Lines with "pattern" in them are to be located in the listing below and copied.

▶ [DATA SECTION]:
# # # # #

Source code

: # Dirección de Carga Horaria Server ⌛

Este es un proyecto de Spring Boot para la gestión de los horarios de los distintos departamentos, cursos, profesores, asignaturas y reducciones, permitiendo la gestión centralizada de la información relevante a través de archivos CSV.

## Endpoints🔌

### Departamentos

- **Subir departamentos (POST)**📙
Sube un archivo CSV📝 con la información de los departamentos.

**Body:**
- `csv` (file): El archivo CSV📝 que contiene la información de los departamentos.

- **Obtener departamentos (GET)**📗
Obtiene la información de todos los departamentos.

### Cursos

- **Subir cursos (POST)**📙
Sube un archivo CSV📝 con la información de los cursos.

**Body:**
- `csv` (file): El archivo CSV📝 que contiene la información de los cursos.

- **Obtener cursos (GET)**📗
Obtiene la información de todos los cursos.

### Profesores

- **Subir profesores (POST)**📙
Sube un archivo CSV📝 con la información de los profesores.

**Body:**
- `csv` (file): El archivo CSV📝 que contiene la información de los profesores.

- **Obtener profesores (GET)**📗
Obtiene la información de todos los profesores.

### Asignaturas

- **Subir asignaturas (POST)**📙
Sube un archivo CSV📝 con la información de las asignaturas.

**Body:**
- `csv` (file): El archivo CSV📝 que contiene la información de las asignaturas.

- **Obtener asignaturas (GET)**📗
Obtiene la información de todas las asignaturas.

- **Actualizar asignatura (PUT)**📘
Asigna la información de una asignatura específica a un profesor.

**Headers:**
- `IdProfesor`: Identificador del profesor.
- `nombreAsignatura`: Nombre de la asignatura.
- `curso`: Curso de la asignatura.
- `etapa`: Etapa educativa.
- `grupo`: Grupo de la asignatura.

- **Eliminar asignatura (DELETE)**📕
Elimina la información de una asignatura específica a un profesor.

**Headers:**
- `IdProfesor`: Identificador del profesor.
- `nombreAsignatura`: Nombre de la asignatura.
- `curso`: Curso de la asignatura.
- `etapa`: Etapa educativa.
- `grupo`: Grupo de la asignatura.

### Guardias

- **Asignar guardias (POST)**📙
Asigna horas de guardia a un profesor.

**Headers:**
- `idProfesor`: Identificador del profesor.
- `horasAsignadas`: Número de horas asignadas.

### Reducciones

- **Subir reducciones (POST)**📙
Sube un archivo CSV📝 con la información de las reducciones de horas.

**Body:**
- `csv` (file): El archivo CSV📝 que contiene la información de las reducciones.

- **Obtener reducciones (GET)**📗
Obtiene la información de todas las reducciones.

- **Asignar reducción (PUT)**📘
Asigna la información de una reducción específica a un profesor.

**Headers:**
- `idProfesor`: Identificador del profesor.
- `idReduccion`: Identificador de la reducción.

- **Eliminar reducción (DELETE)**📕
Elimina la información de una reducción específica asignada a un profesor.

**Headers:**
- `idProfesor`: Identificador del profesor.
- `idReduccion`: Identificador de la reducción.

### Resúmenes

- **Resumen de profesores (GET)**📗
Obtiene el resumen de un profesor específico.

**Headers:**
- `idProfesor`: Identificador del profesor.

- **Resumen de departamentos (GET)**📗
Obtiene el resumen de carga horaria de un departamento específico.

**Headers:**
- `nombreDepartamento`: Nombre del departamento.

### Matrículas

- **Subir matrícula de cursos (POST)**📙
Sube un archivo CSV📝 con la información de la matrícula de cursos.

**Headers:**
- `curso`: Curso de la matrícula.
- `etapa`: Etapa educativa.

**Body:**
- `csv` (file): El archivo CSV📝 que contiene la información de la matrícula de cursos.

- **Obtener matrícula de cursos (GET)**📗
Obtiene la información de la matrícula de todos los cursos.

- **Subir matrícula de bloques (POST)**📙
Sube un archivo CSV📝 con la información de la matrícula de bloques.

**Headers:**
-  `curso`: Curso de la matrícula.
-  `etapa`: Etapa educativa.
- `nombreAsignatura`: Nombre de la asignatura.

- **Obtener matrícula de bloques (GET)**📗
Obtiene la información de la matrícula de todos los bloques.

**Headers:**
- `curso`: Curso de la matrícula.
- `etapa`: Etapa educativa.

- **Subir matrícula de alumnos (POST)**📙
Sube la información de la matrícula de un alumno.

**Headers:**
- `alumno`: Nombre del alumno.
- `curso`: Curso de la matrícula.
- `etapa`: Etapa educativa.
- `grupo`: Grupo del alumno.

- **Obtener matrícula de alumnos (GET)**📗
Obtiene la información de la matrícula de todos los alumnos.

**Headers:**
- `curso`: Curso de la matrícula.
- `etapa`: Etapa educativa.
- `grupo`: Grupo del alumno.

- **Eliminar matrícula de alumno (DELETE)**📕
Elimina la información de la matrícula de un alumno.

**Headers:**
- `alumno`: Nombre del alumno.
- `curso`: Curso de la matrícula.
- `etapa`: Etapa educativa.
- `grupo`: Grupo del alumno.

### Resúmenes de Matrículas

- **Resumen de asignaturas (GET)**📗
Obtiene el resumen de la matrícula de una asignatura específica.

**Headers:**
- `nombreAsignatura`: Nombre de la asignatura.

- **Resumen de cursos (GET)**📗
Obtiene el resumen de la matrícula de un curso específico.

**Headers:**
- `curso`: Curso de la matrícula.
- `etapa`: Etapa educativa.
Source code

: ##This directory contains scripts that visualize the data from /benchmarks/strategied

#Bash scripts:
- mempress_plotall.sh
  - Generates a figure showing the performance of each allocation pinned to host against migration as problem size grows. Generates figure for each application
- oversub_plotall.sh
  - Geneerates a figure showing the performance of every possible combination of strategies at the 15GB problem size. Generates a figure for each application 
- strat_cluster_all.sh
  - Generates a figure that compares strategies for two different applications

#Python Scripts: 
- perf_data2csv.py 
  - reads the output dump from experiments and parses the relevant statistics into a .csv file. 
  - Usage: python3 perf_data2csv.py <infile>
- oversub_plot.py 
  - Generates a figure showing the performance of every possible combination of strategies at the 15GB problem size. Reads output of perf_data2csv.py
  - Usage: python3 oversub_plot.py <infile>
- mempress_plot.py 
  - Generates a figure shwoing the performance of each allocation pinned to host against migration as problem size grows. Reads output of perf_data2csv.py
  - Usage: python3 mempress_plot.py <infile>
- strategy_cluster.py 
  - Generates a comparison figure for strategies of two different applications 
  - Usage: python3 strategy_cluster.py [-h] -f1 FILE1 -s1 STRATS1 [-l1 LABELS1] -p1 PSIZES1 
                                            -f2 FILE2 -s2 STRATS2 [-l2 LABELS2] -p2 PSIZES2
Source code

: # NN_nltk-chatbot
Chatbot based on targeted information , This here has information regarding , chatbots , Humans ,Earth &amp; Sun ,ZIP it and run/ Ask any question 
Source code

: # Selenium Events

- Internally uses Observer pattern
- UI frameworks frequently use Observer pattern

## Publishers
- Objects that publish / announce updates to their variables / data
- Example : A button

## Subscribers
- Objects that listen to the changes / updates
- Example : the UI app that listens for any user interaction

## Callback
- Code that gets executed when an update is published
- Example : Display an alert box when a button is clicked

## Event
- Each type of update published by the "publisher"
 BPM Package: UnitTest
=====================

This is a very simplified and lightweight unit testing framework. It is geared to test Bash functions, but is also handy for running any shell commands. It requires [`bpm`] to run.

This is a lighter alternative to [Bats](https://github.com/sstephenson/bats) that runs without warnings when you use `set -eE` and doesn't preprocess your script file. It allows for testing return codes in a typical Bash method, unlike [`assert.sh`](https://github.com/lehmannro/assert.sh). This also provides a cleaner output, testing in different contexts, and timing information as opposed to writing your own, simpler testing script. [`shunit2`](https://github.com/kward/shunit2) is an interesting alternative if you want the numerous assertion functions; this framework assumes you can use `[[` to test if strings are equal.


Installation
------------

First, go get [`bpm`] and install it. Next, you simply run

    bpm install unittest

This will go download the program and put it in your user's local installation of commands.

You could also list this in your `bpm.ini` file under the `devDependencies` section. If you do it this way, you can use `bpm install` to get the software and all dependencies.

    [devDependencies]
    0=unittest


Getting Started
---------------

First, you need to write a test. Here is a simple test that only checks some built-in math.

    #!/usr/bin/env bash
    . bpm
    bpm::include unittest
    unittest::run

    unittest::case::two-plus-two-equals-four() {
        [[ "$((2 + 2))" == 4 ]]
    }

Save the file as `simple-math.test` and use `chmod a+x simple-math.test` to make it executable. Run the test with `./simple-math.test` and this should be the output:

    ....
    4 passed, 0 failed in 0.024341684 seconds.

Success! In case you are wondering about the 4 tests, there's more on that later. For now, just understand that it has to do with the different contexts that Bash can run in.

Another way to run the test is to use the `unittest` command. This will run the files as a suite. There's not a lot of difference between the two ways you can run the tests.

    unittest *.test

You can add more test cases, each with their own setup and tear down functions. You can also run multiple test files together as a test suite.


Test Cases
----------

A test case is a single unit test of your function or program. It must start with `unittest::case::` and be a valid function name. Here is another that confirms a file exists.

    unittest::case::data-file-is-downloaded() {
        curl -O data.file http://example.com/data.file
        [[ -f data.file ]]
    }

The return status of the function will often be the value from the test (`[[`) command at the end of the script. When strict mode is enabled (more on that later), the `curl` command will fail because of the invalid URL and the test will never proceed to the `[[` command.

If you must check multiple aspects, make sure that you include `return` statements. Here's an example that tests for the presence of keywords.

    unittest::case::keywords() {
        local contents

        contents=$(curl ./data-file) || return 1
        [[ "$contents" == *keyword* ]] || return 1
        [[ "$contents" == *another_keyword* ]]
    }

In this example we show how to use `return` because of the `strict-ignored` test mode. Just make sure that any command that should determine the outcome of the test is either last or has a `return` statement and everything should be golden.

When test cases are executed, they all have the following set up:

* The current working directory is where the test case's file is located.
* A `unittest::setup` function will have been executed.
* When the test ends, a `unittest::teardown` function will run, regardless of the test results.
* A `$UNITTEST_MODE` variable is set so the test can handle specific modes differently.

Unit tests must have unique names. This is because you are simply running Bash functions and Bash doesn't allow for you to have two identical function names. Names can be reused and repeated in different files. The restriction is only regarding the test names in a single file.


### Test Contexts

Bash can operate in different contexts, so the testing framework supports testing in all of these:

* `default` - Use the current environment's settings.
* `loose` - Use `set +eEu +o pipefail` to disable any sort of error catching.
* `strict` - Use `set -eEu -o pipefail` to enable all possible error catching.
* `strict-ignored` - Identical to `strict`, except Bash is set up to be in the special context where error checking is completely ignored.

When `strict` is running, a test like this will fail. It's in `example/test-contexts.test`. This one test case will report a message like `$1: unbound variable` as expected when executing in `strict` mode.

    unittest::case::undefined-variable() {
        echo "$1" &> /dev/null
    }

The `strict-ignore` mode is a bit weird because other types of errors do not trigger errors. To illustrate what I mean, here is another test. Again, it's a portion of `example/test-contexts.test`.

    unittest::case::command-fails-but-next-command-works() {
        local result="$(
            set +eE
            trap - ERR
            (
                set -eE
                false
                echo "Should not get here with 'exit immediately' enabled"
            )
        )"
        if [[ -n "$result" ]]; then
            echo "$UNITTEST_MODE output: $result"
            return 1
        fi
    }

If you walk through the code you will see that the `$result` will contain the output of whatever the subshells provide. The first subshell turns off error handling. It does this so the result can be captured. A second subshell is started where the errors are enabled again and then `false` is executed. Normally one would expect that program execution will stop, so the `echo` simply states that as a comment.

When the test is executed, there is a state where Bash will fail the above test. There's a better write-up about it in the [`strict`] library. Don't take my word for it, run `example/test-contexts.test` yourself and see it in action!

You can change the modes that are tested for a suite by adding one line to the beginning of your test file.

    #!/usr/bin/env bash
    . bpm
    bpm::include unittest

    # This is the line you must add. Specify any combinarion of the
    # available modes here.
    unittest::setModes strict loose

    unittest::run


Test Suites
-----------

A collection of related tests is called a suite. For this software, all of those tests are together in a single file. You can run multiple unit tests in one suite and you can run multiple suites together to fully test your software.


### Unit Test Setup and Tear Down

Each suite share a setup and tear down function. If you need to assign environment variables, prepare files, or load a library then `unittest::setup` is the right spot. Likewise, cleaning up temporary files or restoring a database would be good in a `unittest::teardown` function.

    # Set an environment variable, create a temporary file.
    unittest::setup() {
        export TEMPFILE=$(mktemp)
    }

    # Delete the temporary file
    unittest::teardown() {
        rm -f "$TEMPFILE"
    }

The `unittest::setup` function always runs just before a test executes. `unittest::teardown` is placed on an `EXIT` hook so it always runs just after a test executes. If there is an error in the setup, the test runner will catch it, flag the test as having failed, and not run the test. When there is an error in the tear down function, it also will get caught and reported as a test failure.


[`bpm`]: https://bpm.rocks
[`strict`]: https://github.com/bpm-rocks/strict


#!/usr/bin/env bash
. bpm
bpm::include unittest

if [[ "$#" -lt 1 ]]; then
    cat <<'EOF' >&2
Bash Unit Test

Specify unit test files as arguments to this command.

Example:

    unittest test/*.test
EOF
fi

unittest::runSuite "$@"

# # # # #

▶ [RESPONSE AREA]:
- Internally uses Observer pattern
- UI frameworks frequently use Observer pattern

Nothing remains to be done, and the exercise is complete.